L’obligation de mise en place de détecteur de fumée permet de sauver des vies. Qui s’y opposerait ? Le problème est que l’argumentation et le chiffrage laisse à désirer. Pour faire plaisir à certains intérêts ? Pis, alors qu’il est dit que poser un DAAF est important, il est aussi expliqué, dans le même temps, qu’aucune sanction n’est prévue à ce jour. De même, si incendie il devait y avoir, la garantie incendie joue même sans détecteur, selon la Fédération française des sociétés d’assurances. Bref, était-il bien nécessaire de faire une loi ? En effet, un simple arrêté municipal dans des zones à risque aurait suffi. Chambéry, en 2004, a ainsi rendu obligatoire d’installer un détecteur de fumée (ainsi qu’un extincteur) dans les parties privatives des appartements, pour les immeubles du centre-ville.

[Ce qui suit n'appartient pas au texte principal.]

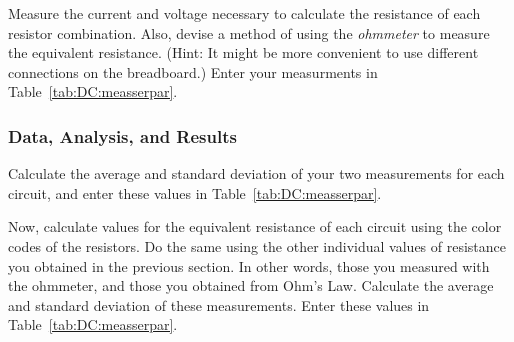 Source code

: Measure the 
current and voltage necessary to calculate the resistance of each resistor 
combination. Also, devise a method of using the {\it ohmmeter} to measure the 
equivalent resistance. (Hint: It might be more convenient to use different 
connections on the breadboard.) Enter your measurments in
Table~\ref{tab:DC:measserpar}.  

\subsubsection{Data, Analysis, and Results}
Calculate the average and standard deviation of your two measurements for each
circuit, and enter these values in Table~\ref{tab:DC:measserpar}. 

\noindent
Now, calculate
values for the equivalent resistance of each circuit using the color codes of the
resistors. Do the same using the other individual values of resistance you
obtained in the previous section. In other words, those you measured 
with the ohmmeter, and those you obtained from Ohm's Law. 
Calculate the average and standard deviation of these measurements.
Enter these values in Table~\ref{tab:DC:measserpar}. 
\indent
\newpage

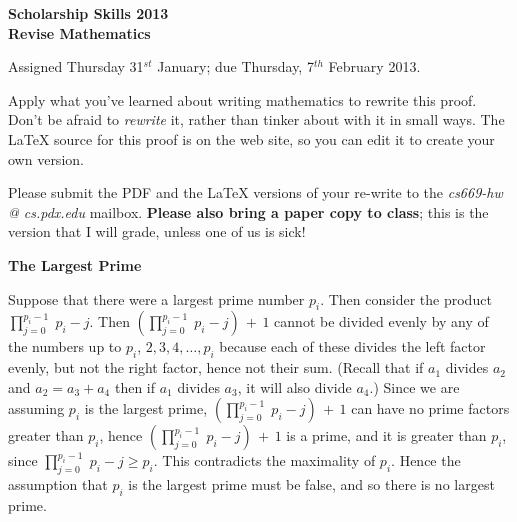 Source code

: \documentclass[12pt]{article}
\begin{document}
\begin{center}
\large
\bf
Scholarship Skills 2013\\[1ex]  %

\Large
Revise Mathematics
\normalsize

\vspace{1ex}
Assigned Thursday 31$^{st}$ January; due Thursday, 7$^{th}$ February 2013.
\\[2pc]  %
\end{center}


\noindent
Apply what you've learned about writing mathematics to rewrite this proof.  
Don't be afraid to \emph{rewrite} it, rather than tinker about with it in small ways.
The \LaTeX{} source for this proof is on the web site, so you can edit it to create your own version.

Please submit the PDF and the \LaTeX{} versions of your re-write to the \textit{cs669-hw @ cs.pdx.edu} mailbox.  \textbf{Please also bring a paper copy to class}; this is the version that I will grade, unless one of us is sick!

\vspace{15pt}    %

\begin{center}
\large
\textbf{The Largest Prime}
\end{center}
\normalsize
\noindent
Suppose that there were a largest prime number $p_i$. 
Then consider the product $\prod_{j=0}^{p_i-1} \; p_i-j$. 
Then $\left( \prod_{j=0}^{p_i-1} \; p_i - j \right) \,+\,1$ 
cannot be divided evenly by any of the numbers
up to $p_i$, $2,3,4,\ldots,p_i$ because each of these divides the left
factor evenly, but not the right factor, hence not their sum.
(Recall that if $a_1$ divides $a_2$ and $a_2=a_3+a_4$ then if $a_1$
divides $a_3$, it will also divide $a_4$.)  
Since we are assuming
$p_i$ is the largest prime, $\left(\prod_{j=0}^{p_i-1}
\;p_i-j\right)\,+\,1$ can have no prime factors greater than $p_i$,
hence $\left(\prod_{j=0}^{p_i-1} \;p_i-j\right)\,+\,1$ is a prime, and
it is greater than $p_i$, since $\prod_{j=0}^{p_i-1}\;p_i-j \ge p_i$.
This contradicts the maximality of $p_i$.  
Hence the assumption that
$p_i$ is the largest prime must be false, and so there is no largest
prime.
\end{document}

Surtout, les professionnels de la lutte incendie tout comme le ministère du Logement devraient privilégier la mise en place d’un outil statistique performant, gage de meilleures politiques publiques dans la lutte incendie à l’avenir. Peu ou prou ce qui avancé pour la politique du logement. Ce qui aurait aussi comme intérêt de casser les discours marketing faisant du feu un partenaire bien commode pour vendre ses produits.